• **Task to complete**:
Find the word "options" in the data, then copy each line where it is found.

• **Provided data**:
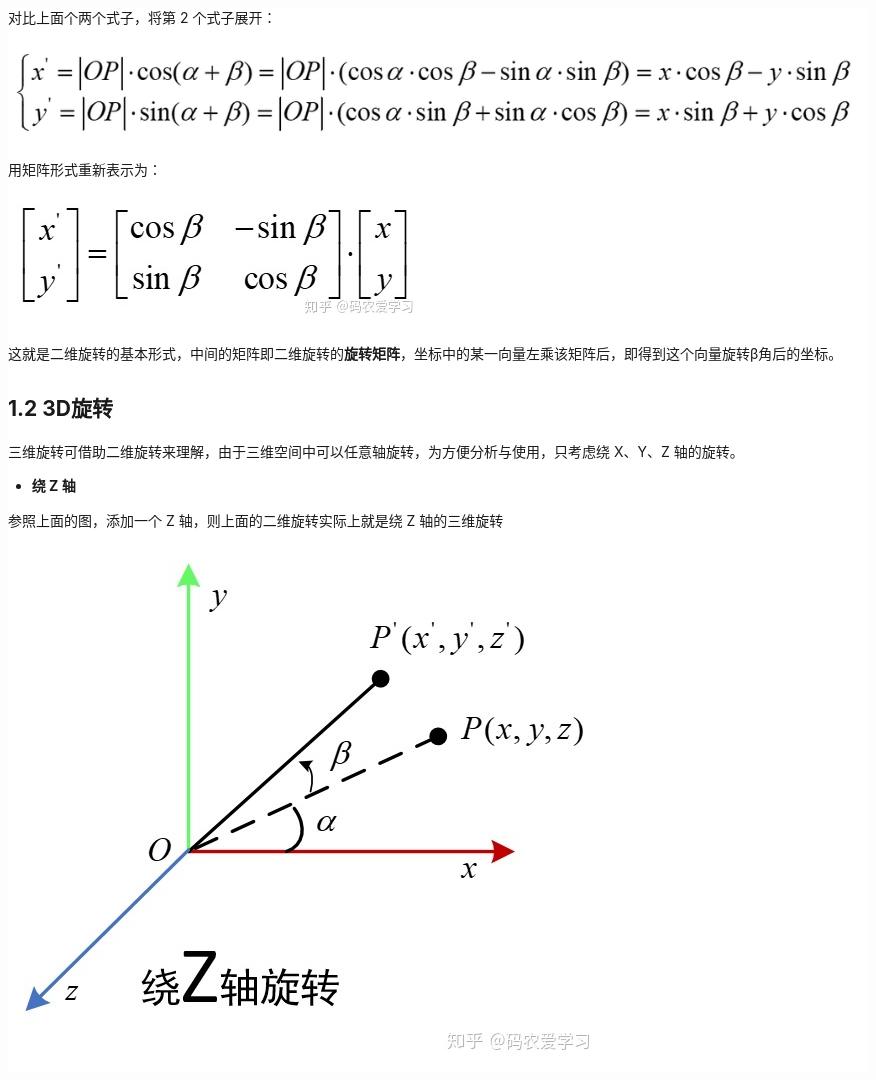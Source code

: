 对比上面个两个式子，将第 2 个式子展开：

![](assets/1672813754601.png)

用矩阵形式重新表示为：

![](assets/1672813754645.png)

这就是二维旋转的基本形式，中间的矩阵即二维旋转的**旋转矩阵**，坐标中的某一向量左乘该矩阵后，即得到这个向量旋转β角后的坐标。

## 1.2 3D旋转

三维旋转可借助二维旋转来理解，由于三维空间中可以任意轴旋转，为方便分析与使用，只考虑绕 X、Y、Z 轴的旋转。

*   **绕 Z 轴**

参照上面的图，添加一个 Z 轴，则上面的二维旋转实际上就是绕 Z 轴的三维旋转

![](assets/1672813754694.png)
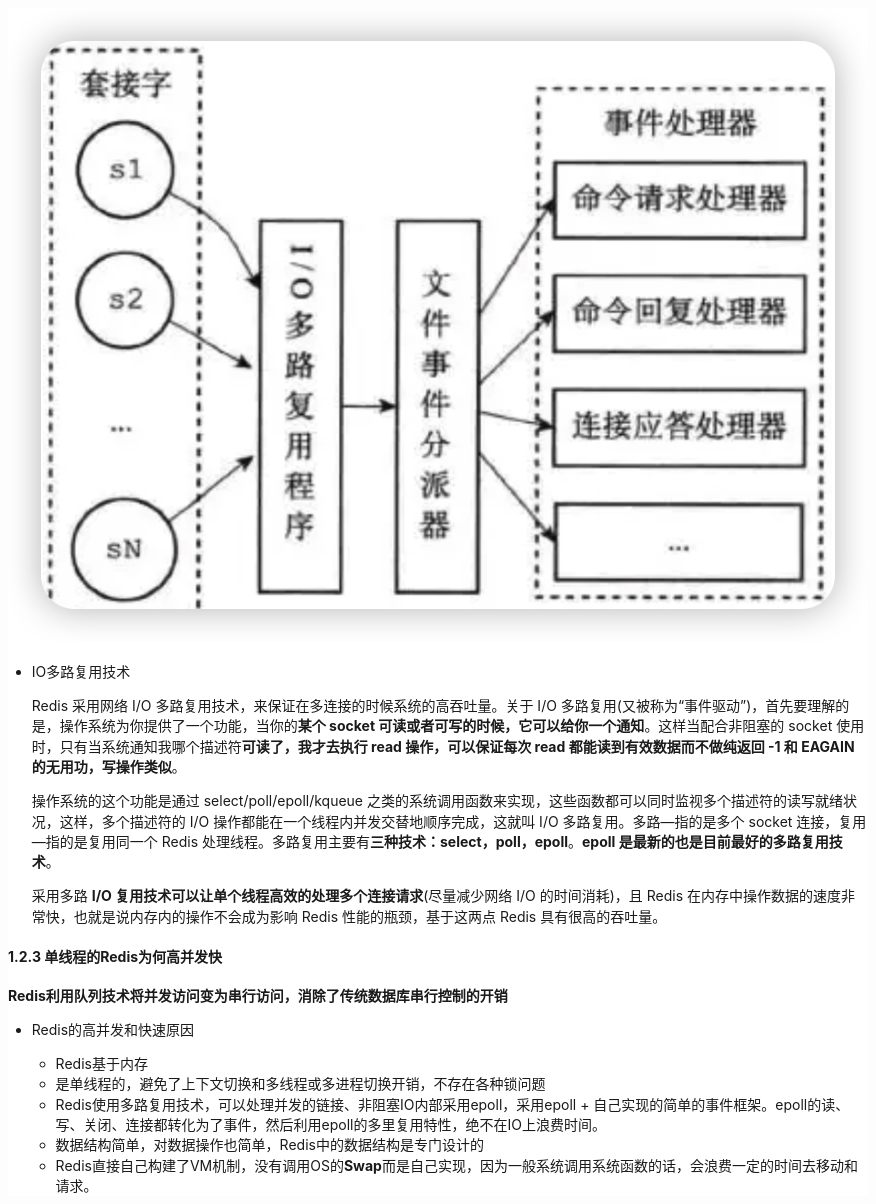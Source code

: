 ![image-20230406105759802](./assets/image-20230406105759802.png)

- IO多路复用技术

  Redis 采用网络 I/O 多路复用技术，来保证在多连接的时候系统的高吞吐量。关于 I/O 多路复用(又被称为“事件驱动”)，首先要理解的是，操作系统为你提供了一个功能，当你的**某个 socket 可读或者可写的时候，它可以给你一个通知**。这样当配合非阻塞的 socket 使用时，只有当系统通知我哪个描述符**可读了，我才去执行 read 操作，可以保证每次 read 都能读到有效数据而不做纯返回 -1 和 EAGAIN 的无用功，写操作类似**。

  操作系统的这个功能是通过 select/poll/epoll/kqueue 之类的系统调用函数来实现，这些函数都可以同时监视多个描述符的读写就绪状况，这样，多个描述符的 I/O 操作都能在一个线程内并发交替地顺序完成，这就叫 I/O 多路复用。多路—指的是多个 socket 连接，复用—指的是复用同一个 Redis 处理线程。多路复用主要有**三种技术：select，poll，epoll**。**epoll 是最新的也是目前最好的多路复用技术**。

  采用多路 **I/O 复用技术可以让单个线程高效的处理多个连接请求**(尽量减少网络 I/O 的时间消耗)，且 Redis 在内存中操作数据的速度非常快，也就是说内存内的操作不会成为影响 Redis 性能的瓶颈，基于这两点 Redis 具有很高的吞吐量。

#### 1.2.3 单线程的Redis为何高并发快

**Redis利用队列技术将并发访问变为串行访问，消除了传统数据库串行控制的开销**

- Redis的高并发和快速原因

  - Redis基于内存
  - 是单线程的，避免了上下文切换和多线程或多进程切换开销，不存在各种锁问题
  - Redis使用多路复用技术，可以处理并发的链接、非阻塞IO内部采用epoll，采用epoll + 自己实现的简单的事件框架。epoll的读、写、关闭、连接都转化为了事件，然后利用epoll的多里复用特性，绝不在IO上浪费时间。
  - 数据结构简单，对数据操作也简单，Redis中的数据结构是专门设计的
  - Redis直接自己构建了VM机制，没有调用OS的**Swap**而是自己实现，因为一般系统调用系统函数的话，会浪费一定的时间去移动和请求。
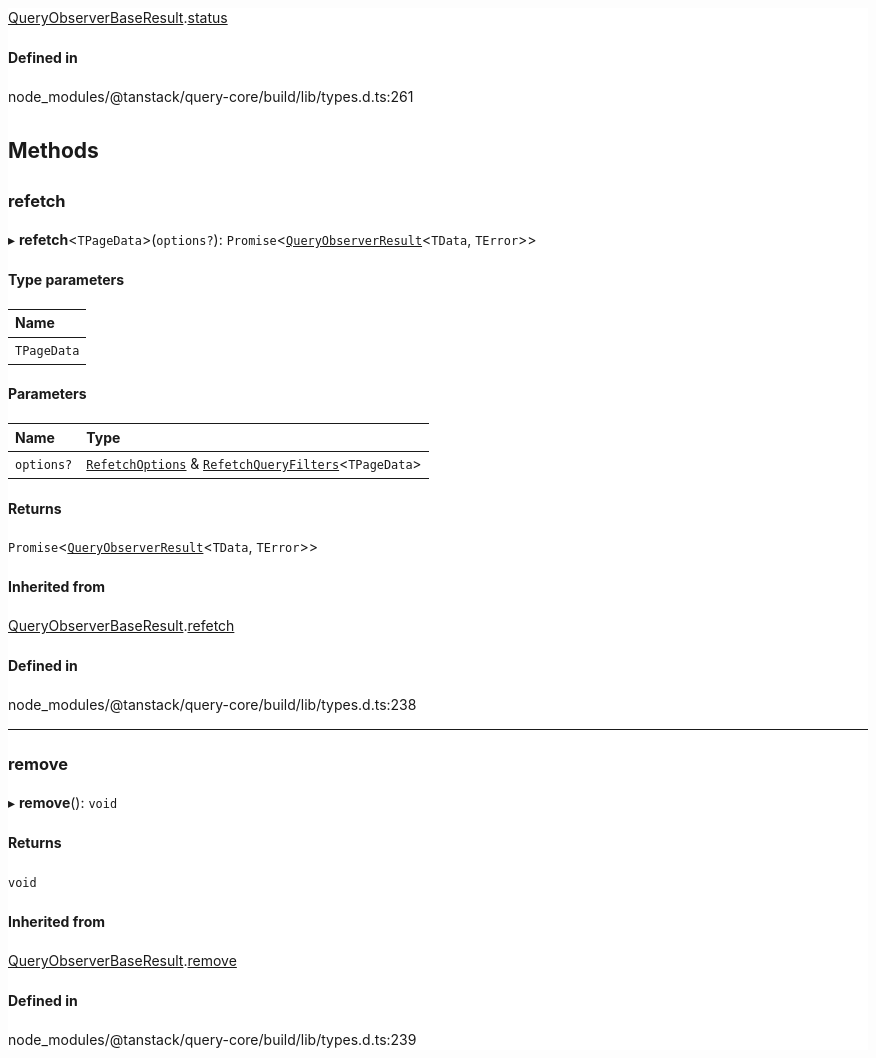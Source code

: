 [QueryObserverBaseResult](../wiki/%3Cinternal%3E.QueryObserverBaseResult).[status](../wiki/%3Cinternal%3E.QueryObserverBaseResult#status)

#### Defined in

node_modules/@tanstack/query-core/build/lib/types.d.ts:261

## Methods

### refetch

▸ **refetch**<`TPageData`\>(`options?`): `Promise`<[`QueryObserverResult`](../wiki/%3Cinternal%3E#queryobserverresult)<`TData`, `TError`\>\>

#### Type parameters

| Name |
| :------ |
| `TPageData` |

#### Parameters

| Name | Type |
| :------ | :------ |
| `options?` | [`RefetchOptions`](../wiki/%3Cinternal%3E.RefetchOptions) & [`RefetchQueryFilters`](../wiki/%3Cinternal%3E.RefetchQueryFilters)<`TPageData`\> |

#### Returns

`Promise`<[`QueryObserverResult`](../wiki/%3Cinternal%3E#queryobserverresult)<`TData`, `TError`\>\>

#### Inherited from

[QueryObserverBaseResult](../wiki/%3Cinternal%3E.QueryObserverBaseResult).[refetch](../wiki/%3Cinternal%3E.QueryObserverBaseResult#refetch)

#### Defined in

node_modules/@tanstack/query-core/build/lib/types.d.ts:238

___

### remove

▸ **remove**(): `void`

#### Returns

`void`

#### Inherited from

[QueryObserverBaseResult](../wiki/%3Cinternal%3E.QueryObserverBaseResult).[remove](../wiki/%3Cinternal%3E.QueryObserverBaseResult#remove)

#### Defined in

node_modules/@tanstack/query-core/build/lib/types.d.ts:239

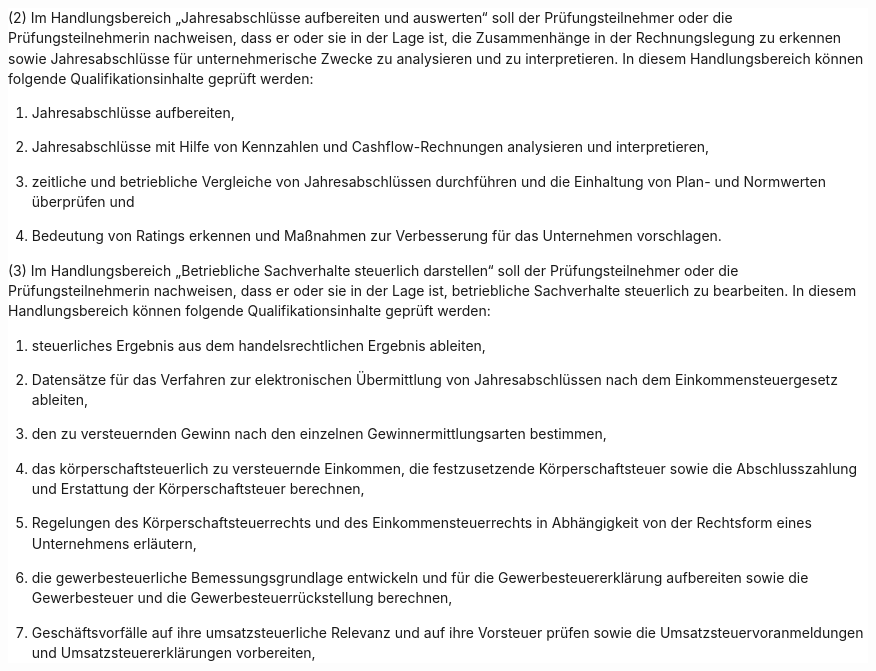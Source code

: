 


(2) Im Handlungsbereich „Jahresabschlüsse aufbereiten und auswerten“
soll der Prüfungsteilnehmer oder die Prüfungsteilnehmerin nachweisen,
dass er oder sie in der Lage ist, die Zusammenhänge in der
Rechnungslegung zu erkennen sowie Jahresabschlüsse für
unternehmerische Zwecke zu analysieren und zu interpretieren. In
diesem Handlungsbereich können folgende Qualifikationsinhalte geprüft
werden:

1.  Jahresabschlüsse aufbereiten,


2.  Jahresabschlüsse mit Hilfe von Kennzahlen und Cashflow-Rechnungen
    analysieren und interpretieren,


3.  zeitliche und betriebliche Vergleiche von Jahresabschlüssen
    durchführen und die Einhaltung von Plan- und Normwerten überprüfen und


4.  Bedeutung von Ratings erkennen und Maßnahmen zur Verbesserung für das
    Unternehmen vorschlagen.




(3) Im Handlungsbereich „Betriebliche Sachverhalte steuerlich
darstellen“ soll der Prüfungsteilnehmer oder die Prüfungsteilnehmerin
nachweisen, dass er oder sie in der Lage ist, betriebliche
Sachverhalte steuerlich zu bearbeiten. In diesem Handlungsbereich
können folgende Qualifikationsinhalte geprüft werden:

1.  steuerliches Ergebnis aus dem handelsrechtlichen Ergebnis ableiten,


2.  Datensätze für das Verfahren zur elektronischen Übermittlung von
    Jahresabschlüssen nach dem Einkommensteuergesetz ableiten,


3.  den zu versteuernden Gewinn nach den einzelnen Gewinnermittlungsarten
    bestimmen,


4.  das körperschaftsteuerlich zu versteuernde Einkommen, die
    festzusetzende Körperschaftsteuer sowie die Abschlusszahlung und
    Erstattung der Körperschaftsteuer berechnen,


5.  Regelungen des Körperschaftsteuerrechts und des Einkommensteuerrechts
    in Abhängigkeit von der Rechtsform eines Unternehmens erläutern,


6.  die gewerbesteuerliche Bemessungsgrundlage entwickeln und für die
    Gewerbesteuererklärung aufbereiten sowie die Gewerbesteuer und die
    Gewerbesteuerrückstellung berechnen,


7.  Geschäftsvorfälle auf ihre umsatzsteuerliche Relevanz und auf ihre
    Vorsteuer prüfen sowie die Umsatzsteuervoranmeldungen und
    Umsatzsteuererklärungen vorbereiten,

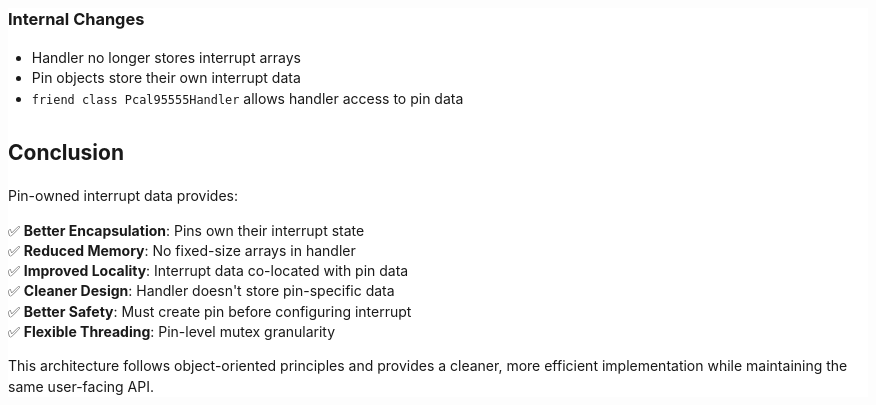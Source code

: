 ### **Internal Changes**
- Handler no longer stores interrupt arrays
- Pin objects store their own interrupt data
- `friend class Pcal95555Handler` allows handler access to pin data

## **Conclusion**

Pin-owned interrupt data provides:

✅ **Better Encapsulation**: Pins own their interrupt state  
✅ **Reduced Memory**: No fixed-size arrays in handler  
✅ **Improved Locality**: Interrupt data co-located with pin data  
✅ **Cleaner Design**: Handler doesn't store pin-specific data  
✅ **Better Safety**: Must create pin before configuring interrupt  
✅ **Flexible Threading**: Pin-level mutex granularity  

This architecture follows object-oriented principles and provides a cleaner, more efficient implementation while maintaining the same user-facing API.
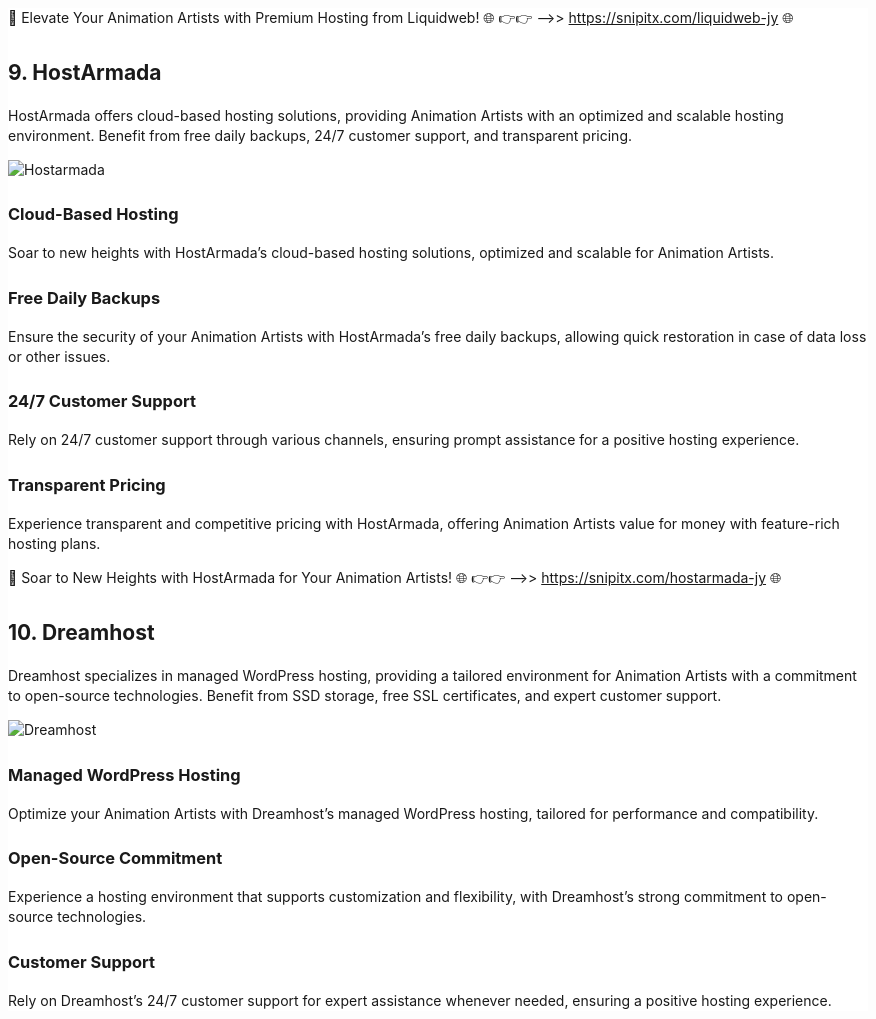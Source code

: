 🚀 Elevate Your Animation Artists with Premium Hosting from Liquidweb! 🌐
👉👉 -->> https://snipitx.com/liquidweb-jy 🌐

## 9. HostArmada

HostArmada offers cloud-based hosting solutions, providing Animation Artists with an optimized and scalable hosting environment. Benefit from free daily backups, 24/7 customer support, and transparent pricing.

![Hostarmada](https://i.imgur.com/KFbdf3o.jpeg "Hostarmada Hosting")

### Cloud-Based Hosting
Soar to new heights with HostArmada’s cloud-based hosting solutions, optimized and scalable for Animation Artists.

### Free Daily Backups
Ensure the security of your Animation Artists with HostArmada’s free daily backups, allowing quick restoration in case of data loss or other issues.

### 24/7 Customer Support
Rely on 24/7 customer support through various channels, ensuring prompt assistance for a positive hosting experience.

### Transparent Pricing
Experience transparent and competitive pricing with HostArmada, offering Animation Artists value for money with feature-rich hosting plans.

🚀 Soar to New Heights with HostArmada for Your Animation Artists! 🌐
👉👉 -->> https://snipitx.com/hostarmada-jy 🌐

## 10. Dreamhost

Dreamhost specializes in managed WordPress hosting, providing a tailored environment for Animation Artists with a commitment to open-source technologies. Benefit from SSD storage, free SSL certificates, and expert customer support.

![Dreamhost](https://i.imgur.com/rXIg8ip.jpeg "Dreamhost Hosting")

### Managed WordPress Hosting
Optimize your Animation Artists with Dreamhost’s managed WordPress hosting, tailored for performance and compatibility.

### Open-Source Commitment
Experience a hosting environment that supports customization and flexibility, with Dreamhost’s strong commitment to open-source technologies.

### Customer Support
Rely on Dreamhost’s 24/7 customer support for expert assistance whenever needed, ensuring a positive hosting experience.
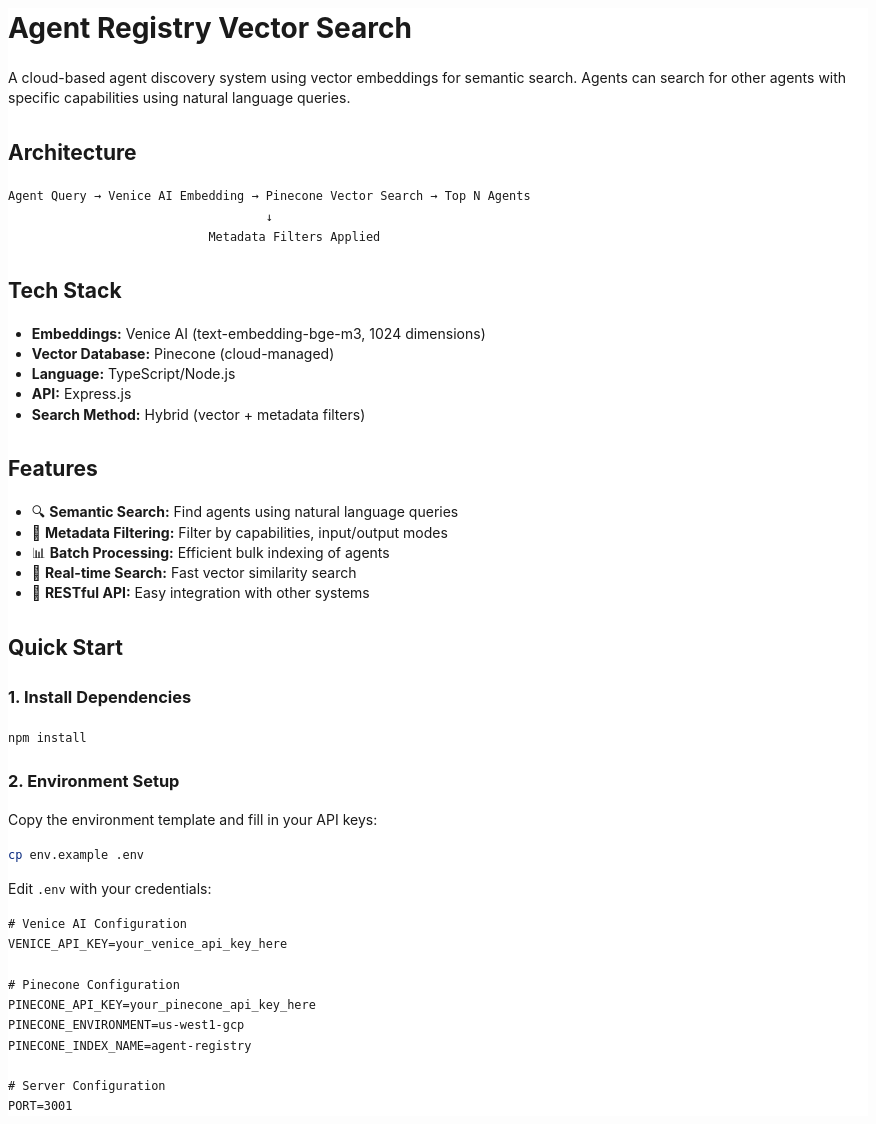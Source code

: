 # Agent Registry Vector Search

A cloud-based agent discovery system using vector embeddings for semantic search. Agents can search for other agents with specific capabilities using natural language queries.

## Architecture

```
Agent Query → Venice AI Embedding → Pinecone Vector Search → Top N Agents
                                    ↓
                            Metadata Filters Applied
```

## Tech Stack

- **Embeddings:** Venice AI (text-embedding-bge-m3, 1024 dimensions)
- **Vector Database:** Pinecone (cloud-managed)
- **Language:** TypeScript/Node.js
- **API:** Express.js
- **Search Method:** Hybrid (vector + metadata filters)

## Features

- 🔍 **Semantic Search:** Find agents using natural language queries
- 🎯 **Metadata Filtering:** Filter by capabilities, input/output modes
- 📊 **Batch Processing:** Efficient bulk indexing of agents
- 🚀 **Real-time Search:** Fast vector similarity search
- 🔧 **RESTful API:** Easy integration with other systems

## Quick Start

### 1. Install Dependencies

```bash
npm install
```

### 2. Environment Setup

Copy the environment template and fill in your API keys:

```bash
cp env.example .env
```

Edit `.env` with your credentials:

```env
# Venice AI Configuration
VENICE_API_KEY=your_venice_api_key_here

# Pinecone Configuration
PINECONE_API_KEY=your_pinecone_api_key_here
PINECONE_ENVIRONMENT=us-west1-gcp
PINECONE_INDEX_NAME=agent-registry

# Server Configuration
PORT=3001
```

• **Solution to this task**:
▸ **refetch**<`TPageData`\>(`options?`): `Promise`<[`QueryObserverResult`](../wiki/%3Cinternal%3E#queryobserverresult)<`TData`, `TError`\>\>
| `options?` | [`RefetchOptions`](../wiki/%3Cinternal%3E.RefetchOptions) & [`RefetchQueryFilters`](../wiki/%3Cinternal%3E.RefetchQueryFilters)<`TPageData`\> |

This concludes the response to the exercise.